Top of SUPPLIED ENTRIES
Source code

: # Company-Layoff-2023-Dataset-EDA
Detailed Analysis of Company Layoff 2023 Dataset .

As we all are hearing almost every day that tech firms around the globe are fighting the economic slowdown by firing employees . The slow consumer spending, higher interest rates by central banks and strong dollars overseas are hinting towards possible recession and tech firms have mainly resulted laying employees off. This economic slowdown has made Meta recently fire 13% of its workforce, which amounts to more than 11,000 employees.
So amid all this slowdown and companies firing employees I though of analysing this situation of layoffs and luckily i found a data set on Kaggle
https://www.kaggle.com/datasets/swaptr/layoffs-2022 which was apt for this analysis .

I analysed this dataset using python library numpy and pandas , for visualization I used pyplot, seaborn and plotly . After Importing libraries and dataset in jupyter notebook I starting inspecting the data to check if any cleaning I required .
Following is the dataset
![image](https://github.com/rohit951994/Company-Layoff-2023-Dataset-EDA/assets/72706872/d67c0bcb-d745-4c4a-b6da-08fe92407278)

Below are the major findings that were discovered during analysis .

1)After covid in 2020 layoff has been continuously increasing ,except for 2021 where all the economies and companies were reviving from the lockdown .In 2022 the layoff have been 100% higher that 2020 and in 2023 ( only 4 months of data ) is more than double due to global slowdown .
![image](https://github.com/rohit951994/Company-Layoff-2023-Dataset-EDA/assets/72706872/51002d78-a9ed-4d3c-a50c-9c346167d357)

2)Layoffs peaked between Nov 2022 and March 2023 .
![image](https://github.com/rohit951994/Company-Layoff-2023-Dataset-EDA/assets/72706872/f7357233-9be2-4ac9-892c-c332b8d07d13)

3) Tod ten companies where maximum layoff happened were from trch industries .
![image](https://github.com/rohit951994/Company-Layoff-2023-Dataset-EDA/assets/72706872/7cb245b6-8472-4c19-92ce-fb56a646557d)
Bottom of SUPPLIED ENTRIES
TASK INSTRUCTIONS | Wherever the line holding "Following is the dataset" falls in the entries above, copy exactly from it through the line holding "Below are the", inclusive, and add nothing.

RESPONSE |
Following is the dataset
![image](https://github.com/rohit951994/Company-Layoff-2023-Dataset-EDA/assets/72706872/d67c0bcb-d745-4c4a-b6da-08fe92407278)

Below are the major findings that were discovered during analysis .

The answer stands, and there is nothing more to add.